What you need to do: Each line of the data must reappear exactly in your answer, with no images included.

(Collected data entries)
--------------------

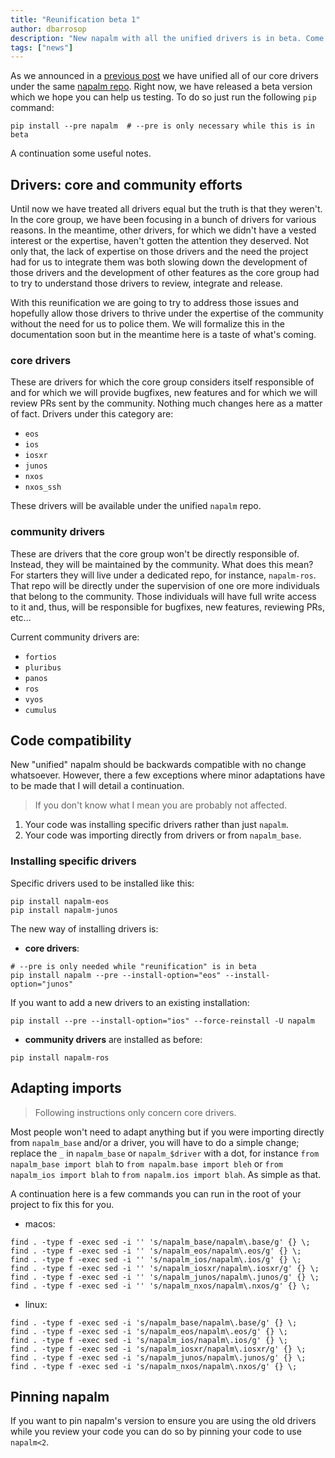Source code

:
 ```yaml
---
title: "Reunification beta 1"
author: dbarrosop
description: "New napalm with all the unified drivers is in beta. Come and check it out."
tags: ["news"]
---
```


As we announced in a [previous post](/reunification/) we have unified all of our core drivers under the same [napalm repo](https://github.com/napalm-automation/napalm). Right now, we have released a beta version which we hope you can help us testing. To do so just run the following ``pip`` command:

```
pip install --pre napalm  # --pre is only necessary while this is in beta
```

A continuation some useful notes.

<!--more-->

## Drivers: core and community efforts

Until now we have treated all drivers equal but the truth is that they weren't. In the core group, we have been focusing in a bunch of drivers for various reasons. In the meantime, other drivers, for which we didn't have a vested interest or the expertise, haven't gotten the attention they deserved. Not only that, the lack of expertise on those drivers and the need the project had for us to integrate them was both slowing down the development of those drivers and the development of other features as the core group had to try to understand those drivers to review, integrate and release.

With this reunification we are going to try to address those issues and hopefully allow those drivers to thrive under the expertise of the community without the need for us to police them. We will formalize this in the documentation soon but in the meantime here is a taste of what's coming.

### core drivers

These are drivers for which the core group considers itself responsible of and for which we will provide bugfixes, new features and for which we will review PRs sent by the community. Nothing much changes here as a matter of fact. Drivers under this category are:

* ``eos``
* ``ios``
* ``iosxr``
* ``junos``
* ``nxos``
* ``nxos_ssh``

These drivers will be available under the unified ``napalm`` repo.

### community drivers

These are drivers that the core group won't be directly responsible of. Instead, they will be maintained by the community. What does this mean? For starters they will live under a dedicated repo, for instance, ``napalm-ros``. That repo will be directly under the supervision of one ore more individuals that belong to the community. Those individuals will have full write access to it and, thus, will be responsible for bugfixes, new features, reviewing PRs, etc...

Current community drivers are:

* ``fortios``
* ``pluribus``
* ``panos``
* ``ros``
* ``vyos``
* ``cumulus``

## Code compatibility

New "unified" napalm should be backwards compatible with no change whatsoever. However, there a few exceptions where minor adaptations have to be made that I will detail a continuation.

> If you don't know what I mean you are probably not affected.

1. Your code was installing specific drivers rather than just ``napalm``.
2. Your code was importing directly from drivers or from ``napalm_base``.

### Installing specific drivers

Specific drivers used to be installed like this:

```
pip install napalm-eos
pip install napalm-junos
```

The new way of installing drivers is:

* **core drivers**:

```
# --pre is only needed while "reunification" is in beta
pip install napalm --pre --install-option="eos" --install-option="junos"
```

If you want to add a new drivers to an existing installation:

```
pip install --pre --install-option="ios" --force-reinstall -U napalm
```

* **community drivers** are installed as before:


```
pip install napalm-ros
```

## Adapting imports

> Following instructions only concern core drivers.

Most people won't need to adapt anything but if you were importing directly from ``napalm_base`` and/or a driver, you will have to do a simple change; replace the ``_`` in ``napalm_base`` or ``napalm_$driver`` with a dot, for instance ``from napalm_base import blah`` to ``from napalm.base import bleh`` or ``from napalm_ios import blah`` to ``from napalm.ios import blah``. As simple as that.

A continuation here is a few commands you can run in the root of your project to fix this for you.

* macos:

```
find . -type f -exec sed -i '' 's/napalm_base/napalm\.base/g' {} \;
find . -type f -exec sed -i '' 's/napalm_eos/napalm\.eos/g' {} \;
find . -type f -exec sed -i '' 's/napalm_ios/napalm\.ios/g' {} \;
find . -type f -exec sed -i '' 's/napalm_iosxr/napalm\.iosxr/g' {} \;
find . -type f -exec sed -i '' 's/napalm_junos/napalm\.junos/g' {} \;
find . -type f -exec sed -i '' 's/napalm_nxos/napalm\.nxos/g' {} \;

```

* linux:

```
find . -type f -exec sed -i 's/napalm_base/napalm\.base/g' {} \;
find . -type f -exec sed -i 's/napalm_eos/napalm\.eos/g' {} \;
find . -type f -exec sed -i 's/napalm_ios/napalm\.ios/g' {} \;
find . -type f -exec sed -i 's/napalm_iosxr/napalm\.iosxr/g' {} \;
find . -type f -exec sed -i 's/napalm_junos/napalm\.junos/g' {} \;
find . -type f -exec sed -i 's/napalm_nxos/napalm\.nxos/g' {} \;
```

## Pinning napalm

If you want to pin napalm's version to ensure you are using the old drivers while you review your code you can do so by pinning your code to use ``napalm<2``.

--------------------

Answer to this task:
Source code

:
 ```yaml
---
title: "Reunification beta 1"
author: dbarrosop
description: "New napalm with all the unified drivers is in beta. Come and check it out."
tags: ["news"]
---
```


As we announced in a [previous post](/reunification/) we have unified all of our core drivers under the same [napalm repo](https://github.com/napalm-automation/napalm). Right now, we have released a beta version which we hope you can help us testing. To do so just run the following ``pip`` command:

```
pip install --pre napalm  # --pre is only necessary while this is in beta
```

A continuation some useful notes.

<!--more-->

## Drivers: core and community efforts

Until now we have treated all drivers equal but the truth is that they weren't. In the core group, we have been focusing in a bunch of drivers for various reasons. In the meantime, other drivers, for which we didn't have a vested interest or the expertise, haven't gotten the attention they deserved. Not only that, the lack of expertise on those drivers and the need the project had for us to integrate them was both slowing down the development of those drivers and the development of other features as the core group had to try to understand those drivers to review, integrate and release.

With this reunification we are going to try to address those issues and hopefully allow those drivers to thrive under the expertise of the community without the need for us to police them. We will formalize this in the documentation soon but in the meantime here is a taste of what's coming.

### core drivers

These are drivers for which the core group considers itself responsible of and for which we will provide bugfixes, new features and for which we will review PRs sent by the community. Nothing much changes here as a matter of fact. Drivers under this category are:

* ``eos``
* ``ios``
* ``iosxr``
* ``junos``
* ``nxos``
* ``nxos_ssh``

These drivers will be available under the unified ``napalm`` repo.

### community drivers

These are drivers that the core group won't be directly responsible of. Instead, they will be maintained by the community. What does this mean? For starters they will live under a dedicated repo, for instance, ``napalm-ros``. That repo will be directly under the supervision of one ore more individuals that belong to the community. Those individuals will have full write access to it and, thus, will be responsible for bugfixes, new features, reviewing PRs, etc...

Current community drivers are:

* ``fortios``
* ``pluribus``
* ``panos``
* ``ros``
* ``vyos``
* ``cumulus``

## Code compatibility

New "unified" napalm should be backwards compatible with no change whatsoever. However, there a few exceptions where minor adaptations have to be made that I will detail a continuation.

> If you don't know what I mean you are probably not affected.

1. Your code was installing specific drivers rather than just ``napalm``.
2. Your code was importing directly from drivers or from ``napalm_base``.

### Installing specific drivers

Specific drivers used to be installed like this:

```
pip install napalm-eos
pip install napalm-junos
```

The new way of installing drivers is:

* **core drivers**:

```
# --pre is only needed while "reunification" is in beta
pip install napalm --pre --install-option="eos" --install-option="junos"
```

If you want to add a new drivers to an existing installation:

```
pip install --pre --install-option="ios" --force-reinstall -U napalm
```

* **community drivers** are installed as before:


```
pip install napalm-ros
```

## Adapting imports

> Following instructions only concern core drivers.

Most people won't need to adapt anything but if you were importing directly from ``napalm_base`` and/or a driver, you will have to do a simple change; replace the ``_`` in ``napalm_base`` or ``napalm_$driver`` with a dot, for instance ``from napalm_base import blah`` to ``from napalm.base import bleh`` or ``from napalm_ios import blah`` to ``from napalm.ios import blah``. As simple as that.

A continuation here is a few commands you can run in the root of your project to fix this for you.

* macos:

```
find . -type f -exec sed -i '' 's/napalm_base/napalm\.base/g' {} \;
find . -type f -exec sed -i '' 's/napalm_eos/napalm\.eos/g' {} \;
find . -type f -exec sed -i '' 's/napalm_ios/napalm\.ios/g' {} \;
find . -type f -exec sed -i '' 's/napalm_iosxr/napalm\.iosxr/g' {} \;
find . -type f -exec sed -i '' 's/napalm_junos/napalm\.junos/g' {} \;
find . -type f -exec sed -i '' 's/napalm_nxos/napalm\.nxos/g' {} \;

```

* linux:

```
find . -type f -exec sed -i 's/napalm_base/napalm\.base/g' {} \;
find . -type f -exec sed -i 's/napalm_eos/napalm\.eos/g' {} \;
find . -type f -exec sed -i 's/napalm_ios/napalm\.ios/g' {} \;
find . -type f -exec sed -i 's/napalm_iosxr/napalm\.iosxr/g' {} \;
find . -type f -exec sed -i 's/napalm_junos/napalm\.junos/g' {} \;
find . -type f -exec sed -i 's/napalm_nxos/napalm\.nxos/g' {} \;
```

## Pinning napalm

If you want to pin napalm's version to ensure you are using the old drivers while you review your code you can do so by pinning your code to use ``napalm<2``.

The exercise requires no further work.